Beberapa aparat keamanan hanya berjalan dan terduduk diam membisu. Sambil tetap menenteng senjata api, hati mereka terguncang oleh bencana sedahsyat itu. Semua menjadi korban, tua dan muda, tak mengenal status, dari orang biasa sampai tentara, polisi, sampai pejabat.

Kapolresta Banda Aceh AKBP Sayed Husaini, wartawan Nadjamuddin Umar dari Kompas, Muhammad Rokan dan Erwiyan Safri dari Serambi Indonesia, dan M Saleh dari Harian SIP Medan, pun termasuk di antara ratusan ribu yang meninggal dunia akibat gempa dan tsunami 20 tahun lalu itu.

Kendati pilu, pahit dan trauma berat akibat tsunami, warga bumi "Teuku Umar" tetap tegar dan sabar. Mereka berprinsip "tidak ada yang bisa menolak jika Allah SWT berkehendak".
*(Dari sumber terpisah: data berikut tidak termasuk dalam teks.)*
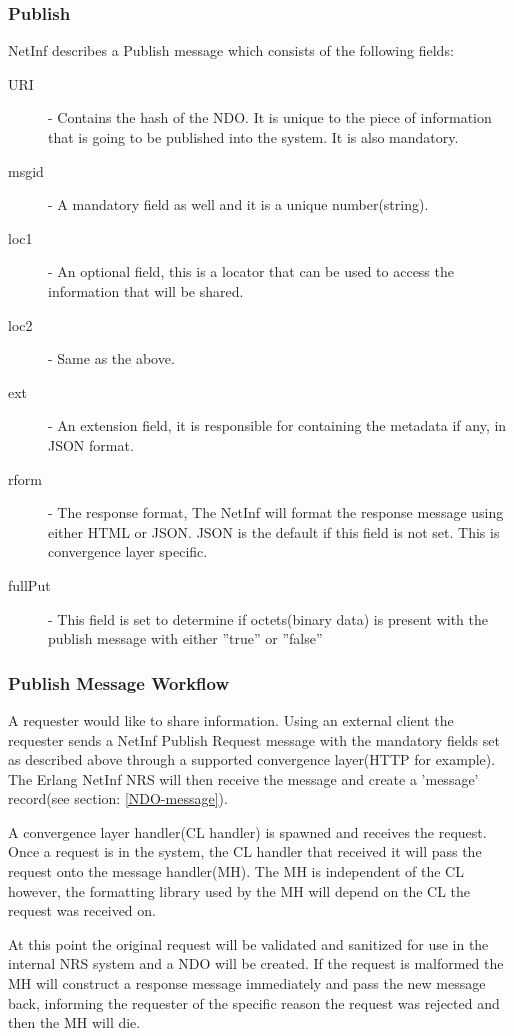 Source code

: \subsubsection{Publish}

NetInf describes a Publish message which consists of the following fields:

\begin{description}
\item[URI]  - Contains the hash of the NDO. It is unique to the piece of information that is going to be published into the system. It is also mandatory.
\item[msgid] - A mandatory field as well and it is a unique number(string). 
\item[loc1] - An optional field, this is a locator that can be used to access the information that will be shared.
\item[loc2] - Same as the above.
\item[ext] - An extension field, it is responsible for containing the metadata if any, in JSON format.
\item[rform] - The response format, The NetInf will format the response message using either HTML or JSON. JSON is the default if this field is not set. This is convergence layer specific.
\item[fullPut] - This field is set to determine if octets(binary data) is present with the publish message with either ''true'' or ''false''
\end{description}

\subsubsection{Publish Message Workflow}

A requester would like to share information. Using an external client the requester sends a NetInf Publish Request message with the mandatory fields set as described above through a supported convergence layer(HTTP for example). The Erlang NetInf NRS will then receive the message and create a 'message' record(see section: \ref{NDO-message}).

A convergence layer handler(CL handler) is spawned and receives the request.
Once a request is in the system, the CL handler that received it will pass the request onto the message handler(MH). The MH is independent of the CL however, the formatting library used by the MH will depend on the CL the request was received on.

At this point the original request will be validated and sanitized for use in the internal NRS system and a NDO will be created. If the request is malformed the MH will construct a response message immediately and pass the new message back, informing the requester of the specific reason the request was rejected and then the MH will die. 

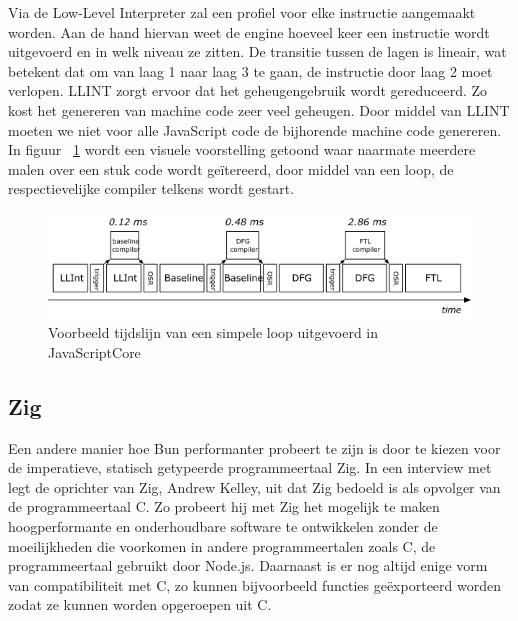 Via de Low-Level Interpreter zal een profiel voor elke instructie aangemaakt worden. 
Aan de hand hiervan weet de engine hoeveel keer een instructie wordt uitgevoerd en in welk niveau ze zitten.
De transitie tussen de lagen is lineair, wat betekent dat om van laag 1 naar laag 3 te gaan, de instructie door laag 2 moet verlopen.
LLINT zorgt ervoor dat het geheugengebruik wordt gereduceerd. Zo kost het genereren van machine code zeer veel geheugen.
Door middel van LLINT moeten we niet voor alle JavaScript code de bijhorende machine code genereren.
In figuur ~\ref{fig:JavaScriptcore} wordt een visuele voorstelling getoond 
waar naarmate meerdere malen over een stuk code wordt geïtereerd, door middel van een loop, de respectievelijke compiler telkens wordt gestart.
\begin{figure}[H]
    \centering
    \includegraphics[width=.9\textwidth]{graphics/javascriptcore.png}
    \caption{\label{fig:JavaScriptcore}Voorbeeld tijdslijn van een simpele loop uitgevoerd in JavaScriptCore ~\autocite{Pizlo2020}}
\end{figure}

\subsection{Zig}
Een andere manier hoe Bun performanter probeert te zijn is door te kiezen voor de imperatieve, statisch getypeerde programmeertaal Zig. 
In een interview met ~\textcite{Motroc2017} legt de oprichter van Zig, Andrew Kelley, uit dat Zig bedoeld is als opvolger van de programmeertaal C.
Zo probeert hij met Zig het mogelijk te maken hoogperformante en onderhoudbare software te ontwikkelen 
zonder de moeilijkheden die voorkomen in andere programmeertalen zoals C, de programmeertaal gebruikt door Node.js.
Daarnaast is er nog altijd enige vorm van compatibiliteit met C, 
zo kunnen bijvoorbeeld functies geëxporteerd  worden zodat ze kunnen worden opgeroepen uit C.

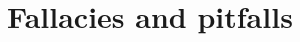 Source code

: \begin{enumerate}
%
%
%
%
%
%
\end{enumerate}


\section{~Fallacies and pitfalls }
\label{sec:Induction:FallaciesAndPitfalls}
Kereligiusan warga Aceh itu membuat mereka meyakini musibah adalah takdir ilahi. Itu menjadi modal dan kekuatan moral yang membuat mereka bangkit, meski harus kehilangan orang-orang terkasihnya.

Dua dekade gempa dan tsunami Aceh, diharapkan mampu menjadi pelajaran tentang pentingnya mitigasi bencana bagi generasi kini dan ke depan. Apalagi Indonesia berada di jalur "cincin api" atau jalur rawan bencana.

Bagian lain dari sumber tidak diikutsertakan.